13 décembre 2007

Horace Silver Quintet - Song for my father (1964)

Avec son snobisme, ses codes, sa complexité, le jazz peut faire peur. Comment l’approcher ? Par quel artiste, par quel disque commencer pour appréhender le patrimoine pharaonique de cette musique qui aura bientôt un siècle ? Evidemment, il y a le Kind of blue de Miles Davis, le jazz vocal à la Billie Holiday, les blues de Louis Armstrong et mille autres voies... Pour ma part, j’ai tendance à croire que le hard-bop funky et latin de Song for my father constitue l’entrée en matière parfaite.

Découvert par Stan Getz, Horace Silver travaille dès ses premières années d’activité avec Miles, Coleman Hawkins, Lester Young et Milt Jackson. Du sérieux, donc. En 1953, il fonde les Jazz Messengers avec Art Blakey, le batteur absolu. Durant cette période décisive, il façonne son style et incorpore au jazz le gospel et le RnB pour créer le hard-bop. Peu à peu, des éléments funky se greffent à ce patchwork d’influences déjà bariolé, et le hard-bop se mue en soul jazz. Song for my father, avec le Sidewinder (1963) du trompettiste Lee Morgan, est le manifeste de cette nouvelle ère placée sous l’égide du groove. Un disque facile d’accès, dansant et ouvertement hédoniste. Sur Blue Note, bien entendu.

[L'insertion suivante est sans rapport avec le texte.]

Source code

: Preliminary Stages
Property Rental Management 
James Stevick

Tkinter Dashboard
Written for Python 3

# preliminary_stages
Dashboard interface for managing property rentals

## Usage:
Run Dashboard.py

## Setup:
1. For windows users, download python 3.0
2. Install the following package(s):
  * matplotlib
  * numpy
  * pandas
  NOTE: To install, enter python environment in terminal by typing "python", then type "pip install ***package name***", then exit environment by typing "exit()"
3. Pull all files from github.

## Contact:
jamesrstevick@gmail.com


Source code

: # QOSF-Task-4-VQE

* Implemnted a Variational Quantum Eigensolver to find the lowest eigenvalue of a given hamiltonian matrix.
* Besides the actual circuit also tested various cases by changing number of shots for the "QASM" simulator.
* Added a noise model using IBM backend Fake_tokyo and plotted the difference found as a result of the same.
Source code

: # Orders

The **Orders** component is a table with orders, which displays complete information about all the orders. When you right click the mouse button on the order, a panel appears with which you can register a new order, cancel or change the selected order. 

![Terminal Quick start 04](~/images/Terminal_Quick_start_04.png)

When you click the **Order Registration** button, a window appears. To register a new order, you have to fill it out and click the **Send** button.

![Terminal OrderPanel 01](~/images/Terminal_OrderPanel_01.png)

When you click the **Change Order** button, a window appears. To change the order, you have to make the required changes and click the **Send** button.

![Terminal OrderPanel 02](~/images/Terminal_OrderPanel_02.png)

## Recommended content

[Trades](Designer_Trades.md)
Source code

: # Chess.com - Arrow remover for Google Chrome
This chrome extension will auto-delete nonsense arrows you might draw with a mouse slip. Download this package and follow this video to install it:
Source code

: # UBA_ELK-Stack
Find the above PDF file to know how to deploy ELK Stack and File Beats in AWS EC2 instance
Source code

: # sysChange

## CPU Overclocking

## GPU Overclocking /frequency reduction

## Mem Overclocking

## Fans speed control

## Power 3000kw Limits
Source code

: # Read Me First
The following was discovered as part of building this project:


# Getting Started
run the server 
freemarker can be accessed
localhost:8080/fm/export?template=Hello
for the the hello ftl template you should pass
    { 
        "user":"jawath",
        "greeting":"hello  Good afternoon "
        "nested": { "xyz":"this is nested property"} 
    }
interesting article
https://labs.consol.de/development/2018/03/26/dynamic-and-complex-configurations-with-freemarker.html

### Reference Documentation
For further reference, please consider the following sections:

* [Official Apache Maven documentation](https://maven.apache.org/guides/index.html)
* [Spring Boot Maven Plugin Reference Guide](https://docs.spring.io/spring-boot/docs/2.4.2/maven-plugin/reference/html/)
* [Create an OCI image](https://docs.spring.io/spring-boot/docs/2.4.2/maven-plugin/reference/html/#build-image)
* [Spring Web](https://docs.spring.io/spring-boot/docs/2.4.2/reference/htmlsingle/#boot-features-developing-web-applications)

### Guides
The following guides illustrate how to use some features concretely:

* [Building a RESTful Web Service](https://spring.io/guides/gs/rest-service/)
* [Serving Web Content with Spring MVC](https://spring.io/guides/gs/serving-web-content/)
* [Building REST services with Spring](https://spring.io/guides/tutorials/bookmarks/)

Les breaks de batterie sont charnus, rebondissants. Le piano, percussif et virevoltant. Les cuivres papillonent sur des mélodies-friandises. A lui seul, le morceau éponyme suffit à tomber en pâmoison : sur un thème catchy à mort, Joe Henderson glisse l’un des plus beaux solos de saxophone jamais enregistré. Indescriptible. Sur le délicat "Calcutta Cutie", c’est Silver qui échappe à toute tentative d’analyse avec un solo bégayant et monkien percé d’éclaircies bluesy. L’ensemble est d’une rare cohérence, bien qu’issu de deux sessions différentes. Difficile de distinguer les deux quintets mis à contribution, chacun s’épanchant dans une même joie solaire dont la sincérité ne peut être mise en doute. La coloration latine de la majorité des titres sonne comme une exploration de ses racines par le pianiste puisque son père, John Tavares Silver, qui fume le cigare sur la pochette de l’album, était musicien au Cap Vert. L’année suivante, le fiston poursuivra cette quête des origines et sortira un Cape Verdean Blues (1965) au nom explicite. Une nouvelle bombe. Mais ça, c’est une autre histoire...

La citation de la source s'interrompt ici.